Relasi kekuasaan antara bos dan karyawan di tempat kerja sering mencerminkan ketidaksetaraan hierarkis yang melibatkan status sosial, budaya, pengetahuan, pendidikan, dan ekonomi.
Hubungan ini memusatkan kekuasaan pada bos, yang dapat menyebabkan berbagai dampak negatif bagi karyawan yang berada di posisi lebih rendah.
Salah satu tantangan utama yang dihadapi karyawan adalah menolak rayuan atau permintaan tambahan dari bos, terutama ketika permintaan tersebut dirasakan tidak adil atau terlalu membebani.
Dalam struktur organisasi yang hierarkis, bos memiliki wewenang untuk membuat keputusan penting, menetapkan tujuan, mengatur strategi, dan mengevaluasi kinerja karyawan.
Karyawan, di sisi lain, diharapkan untuk mematuhi perintah, melaksanakan tugas yang diberikan, dan mencapai target yang telah ditetapkan oleh bos.
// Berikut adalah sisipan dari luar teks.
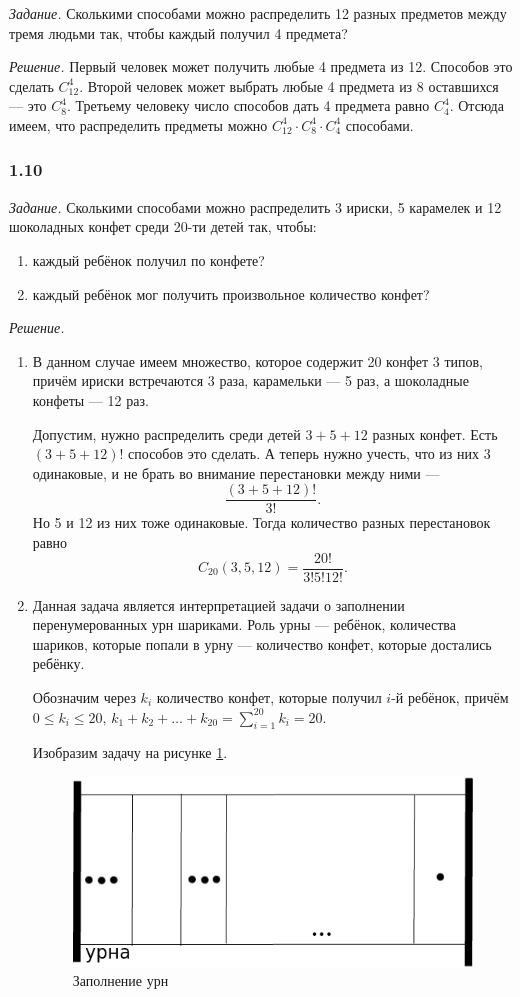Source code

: \textit{Задание.} Сколькими способами можно распределить 12 разных предметов между тремя людьми так, чтобы каждый получил 4 предмета?

\textit{Решение.} Первый человек может получить любые 4 предмета из 12.
Способов это сделать $C_{12}^4$.
Второй человек может выбрать любые 4 предмета из 8 оставшихся --- это $C_8^4$.
Третьему человеку число способов дать 4 предмета равно $C_4^4$.
Отсюда имеем, что распределить предметы можно $C_{12}^4\cdot C_8^4\cdot C_4^4$ способами.

\subsubsection*{1.10}

\textit{Задание.} Сколькими способами можно распределить 3 ириски, 5 карамелек и 12 шоколадных конфет среди 20-ти детей так, чтобы:
\begin{enumerate}[label=\alph*)]
\item каждый ребёнок получил по конфете?
\item каждый ребёнок мог получить произвольное количество конфет?
\end{enumerate}

\textit{Решение.}
\begin{enumerate}[label=\alph*)]
\item В данном случае имеем множество, которое содержит 20 конфет 3 типов, причём ириски встречаются 3 раза, карамельки --- 5 раз, а шоколадные конфеты --- 12 раз.

Допустим, нужно распределить среди детей $3+5+12$ разных конфет.
Есть $\left(3+5+12\right)!$ способов это сделать.
А теперь нужно учесть, что из них 3 одинаковые, и не брать во внимание перестановки между ними ---
$$ \frac{ \left( 3 + 5 + 12 \right)!}{3!}.$$
Но 5 и 12 из них тоже одинаковые.
Тогда количество разных перестановок равно
$$ C_{20} \left( 3, 5, 12 \right) = \frac{20!}{3!5!12!}.$$

\item Данная задача является интерпретацией задачи о заполнении перенумерованных урн шариками.
Роль урны --- ребёнок, количества шариков, которые попали в урну --- количество конфет, которые достались ребёнку.

Обозначим через $k_i$ количество конфет, которые получил $i$-й ребёнок, причём $0 \leq k_i \leq 20, \, k_1 + k_2 + \dotsc + k_{20} = \sum \limits_{i=1}^{20} k_i = 20$.

Изобразим задачу на рисунке \ref{fig:110}.

\begin{figure}[h!]
  \centering
  \includegraphics[width=.4\textwidth]{./pictures/1_10.png}
  \caption{Заполнение урн}
  \label{fig:110}
\end{figure}
\end{enumerate}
Ketidaksetaraan ini diperkuat oleh perbedaan dalam pengetahuan dan pendidikan, serta status sosial dan ekonomi.
Karyawan sering kali menghadapi tekanan yang signifikan untuk memenuhi permintaan bos, bahkan ketika permintaan tersebut tidak masuk akal atau terlalu membebani.
Ketergantungan ekonomi adalah faktor utama yang memperkuat relasi kuasa yang tidak seimbang ini. Karyawan mungkin takut bahwa menolak permintaan bos akan mengakibatkan pemotongan gaji, tidak naik jabatan, atau bahkan pemecatan.
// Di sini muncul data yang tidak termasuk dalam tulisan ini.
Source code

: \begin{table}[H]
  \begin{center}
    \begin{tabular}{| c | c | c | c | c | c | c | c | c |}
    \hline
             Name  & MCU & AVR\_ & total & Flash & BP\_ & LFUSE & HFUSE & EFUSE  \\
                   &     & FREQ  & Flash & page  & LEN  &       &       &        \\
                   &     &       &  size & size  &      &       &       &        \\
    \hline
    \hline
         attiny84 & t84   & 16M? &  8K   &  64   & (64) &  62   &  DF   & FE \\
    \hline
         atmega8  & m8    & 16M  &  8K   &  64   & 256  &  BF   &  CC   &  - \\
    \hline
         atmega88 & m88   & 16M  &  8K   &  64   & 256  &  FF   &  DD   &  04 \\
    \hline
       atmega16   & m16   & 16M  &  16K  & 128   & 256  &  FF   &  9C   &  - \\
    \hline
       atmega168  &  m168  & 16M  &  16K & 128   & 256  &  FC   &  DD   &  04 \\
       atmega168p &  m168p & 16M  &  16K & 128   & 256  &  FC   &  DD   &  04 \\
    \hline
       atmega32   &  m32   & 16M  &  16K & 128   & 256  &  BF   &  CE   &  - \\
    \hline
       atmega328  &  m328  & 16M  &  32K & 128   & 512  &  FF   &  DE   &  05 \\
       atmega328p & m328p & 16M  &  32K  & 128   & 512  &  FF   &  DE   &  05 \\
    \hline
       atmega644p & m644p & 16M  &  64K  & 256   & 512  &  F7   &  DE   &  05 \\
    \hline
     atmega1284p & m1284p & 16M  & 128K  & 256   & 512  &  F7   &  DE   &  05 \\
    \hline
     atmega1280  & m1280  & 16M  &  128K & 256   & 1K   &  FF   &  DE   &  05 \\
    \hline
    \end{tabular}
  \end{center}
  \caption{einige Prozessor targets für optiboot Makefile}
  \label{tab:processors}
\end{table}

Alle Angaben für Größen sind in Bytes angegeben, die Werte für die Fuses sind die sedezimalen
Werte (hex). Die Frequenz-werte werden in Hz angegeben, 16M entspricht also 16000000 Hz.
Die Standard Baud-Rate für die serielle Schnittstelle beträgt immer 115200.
Ketakutan ini membuat banyak karyawan merasa terpaksa menuruti semua perintah bos, meskipun mereka sebenarnya tidak setuju atau merasa terbebani.
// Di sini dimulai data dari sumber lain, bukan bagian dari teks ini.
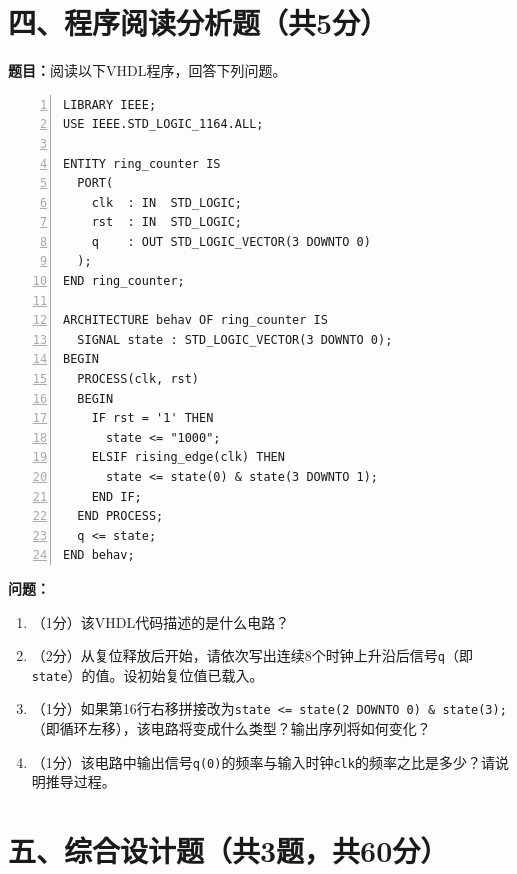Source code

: \newpage

\section*{四、程序阅读分析题（共5分）}

\textbf{题目：}阅读以下VHDL程序，回答下列问题。

\vspace{0.3cm}

\begin{lstlisting}[caption={待分析VHDL程序——环形计数器}, language=VDL, numbers=left]
LIBRARY IEEE;
USE IEEE.STD_LOGIC_1164.ALL;

ENTITY ring_counter IS
  PORT(
    clk  : IN  STD_LOGIC;
    rst  : IN  STD_LOGIC;
    q    : OUT STD_LOGIC_VECTOR(3 DOWNTO 0)
  );
END ring_counter;

ARCHITECTURE behav OF ring_counter IS
  SIGNAL state : STD_LOGIC_VECTOR(3 DOWNTO 0);
BEGIN
  PROCESS(clk, rst)
  BEGIN
    IF rst = '1' THEN
      state <= "1000";
    ELSIF rising_edge(clk) THEN
      state <= state(0) & state(3 DOWNTO 1);
    END IF;
  END PROCESS;
  q <= state;
END behav;
\end{lstlisting}

\vspace{0.3cm}

\textbf{问题：}
\begin{enumerate}[label=(\arabic*)]
  \item （1分）该VHDL代码描述的是什么电路？
  \item （2分）从复位释放后开始，请依次写出连续8个时钟上升沿后信号\texttt{q}（即\texttt{state}）的值。设初始复位值已载入。
  \item （1分）如果第16行右移拼接改为\texttt{state <= state(2 DOWNTO 0) \& state(3);}（即循环左移），该电路将变成什么类型？输出序列将如何变化？
  \item （1分）该电路中输出信号\texttt{q(0)}的频率与输入时钟\texttt{clk}的频率之比是多少？请说明推导过程。
\end{enumerate}

\newpage

\section*{五、综合设计题（共3题，共60分）}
Karyawan sering kali merasa terjebak dalam dilema antara memenuhi permintaan bos yang dianggap tidak adil atau tidak sesuai dengan kapasitas mereka, dan risiko yang mungkin timbul jika mereka menolak permintaan tersebut.
Ketakutan akan dampak negatif seperti pemotongan gaji, tidak naik jabatan, atau bahkan dipecat adalah alasan utama mengapa karyawan sering kali terpaksa menuruti semua perintah atasan.